* Charged with probation violations on bank fraud conviction
* Linked to Internet video that sparked violent protests
* Production of the film itself doesn't violate U.S. law
(Adds details from court hearing)
By Dan Whitcomb
LOS ANGELES, Oct 10 (Reuters) - A California man linked to an anti-Islam film that stoked violent protests in the Muslim world denied on Wednesday that he had violated his probation on a bank fraud conviction, and he was sent back to jail until his case can be heard on its merits.
The man, who has been known publicly as Nakoula Basseley Nakoula, denied under oath in U.S. District Court in Los Angeles that he committed eight probation violations, including lying to officials over the scope his role in the film and using aliases.
If he is found to have violated the terms of his supervised release from prison, the Egyptian-born Coptic Christian man whose legal name is Mark Basseley Youssef could be sent back to prison for two years.
A crudely made 13-minute video attributed to Youssef, 55, was made in California and circulated online under several titles including "Innocence of Muslims." The film portrays the Prophet Mohammad as a fool and sexual deviant.
It touched off a torrent of anti-American unrest in Arab and Muslim countries. That violence coincided with a separate attack on U.S. diplomatic facilities in Benghazi that killed four Americans, including the U.S. ambassador to Libya.
As outrage against the film mounted, U.S. authorities said they were not investigating the film itself. Youssef was taken into custody last month over the probation issues and has been held without bond at a Los Angeles federal detention center.
Youssef, wearing white jail garb, was escorted into court on Wednesday by five U.S. marshals, his hands shackled in front of him and a pair of reading glasses perched on his head.
Security was tight for the hearing, which was packed with members of the media. Marshals confiscated the cell phones of reporters before they entered the courtroom.
Prosecutors said Youssef violated the terms of his release by using aliases, fraudulently obtaining a California driver's license under another name and lying to probation officers by falsely claiming his only involvement with the anti-Islam film was as a script writer.
As U.S. District Judge Cristina Snyder read the eight accusations against him, Youssef replied to each one with the word: "Deny." An evidentiary hearing was set for Nov. 9.
Legal experts say Youssef's attorneys could argue that the terms of his release in the 2010 bank fraud conviction did not apply directly to his recent activities, in which people associated with the film have said he misrepresented himself.
"It will be interesting to see what the judge does and what the reaction is around the world," Loyola Law School professor Stan Goldman said. "It's not exactly like an armed robber on probation, getting caught with an automatic weapon in his possession. It's a little more technical."

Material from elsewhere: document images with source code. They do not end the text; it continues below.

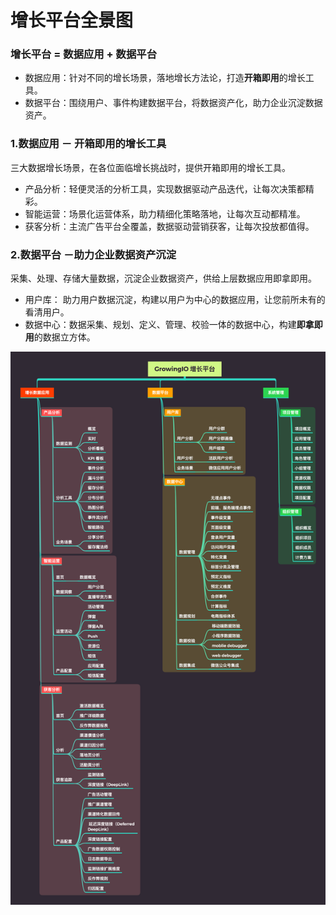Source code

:# 增长平台全景图

### 增长平台 = 数据应用 + 数据平台

* 数据应用：针对不同的增长场景，落地增长方法论，打造**开箱即用**的增长工具。
* 数据平台：围绕用户、事件构建数据平台，将数据资产化，助力企业沉淀数据资产。

### 

### 1.数据应用 － 开箱即用的增长工具 

三大数据增长场景，在各位面临增长挑战时，提供开箱即用的增长工具。

* 产品分析：轻便灵活的分析工具，实现数据驱动产品迭代，让每次决策都精彩。
* 智能运营：场景化运营体系，助力精细化策略落地，让每次互动都精准。
* 获客分析：主流广告平台全覆盖，数据驱动营销获客，让每次投放都值得。



### 2.数据平台 －助力企业数据资产沉淀  <a id="&#x6570;&#x636E;&#x5E73;&#x53F0;-&#xFF0D;&#x52A9;&#x529B;&#x4F01;&#x4E1A;&#x6570;&#x636E;&#x8D44;&#x4EA7;&#x6C89;&#x6DC0;"></a>

采集、处理、存储大量数据，沉淀企业数据资产，供给上层数据应用即拿即用。

* 用户库： 助力用户数据沉淀，构建以用户为中心的数据应用，让您前所未有的看清用户。
* 数据中心：数据采集、规划、定义、管理、校验一体的数据中心，构建**即拿即用**的数据立方体。  

![](.gitbook/assets/growingio-zeng-chang-ping-tai-%20%281%29.png)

Youssef's lawyer Steve Seiden, who had previously expressed concerns about his client's safety in jail, also asked the court to move Youssef out of protective custody and into the jail's general population. Snyder said she wanted to hear from Bureau of Prisons officials before taking a decision.
The defendant, who had worked in the gas station industry and most recently lived in a suburb of Los Angeles, declared at the outset of his last hearing that he had changed his name to Mark Basseley Youssef in 2002.
The probation issues were the latest of Youssef's legal woes. An actress who says she was duped into appearing in the anti-Islam film has sued him over the matter, identifying him as the film's producer. Cindy Lee Garcia also named YouTube and its parent company Google Inc as defendants in the case.
Google has refused to remove the film from YouTube, despite pressure from the White House and others to take it down, though the company has blocked the trailer in Egypt, Libya and other Muslim countries.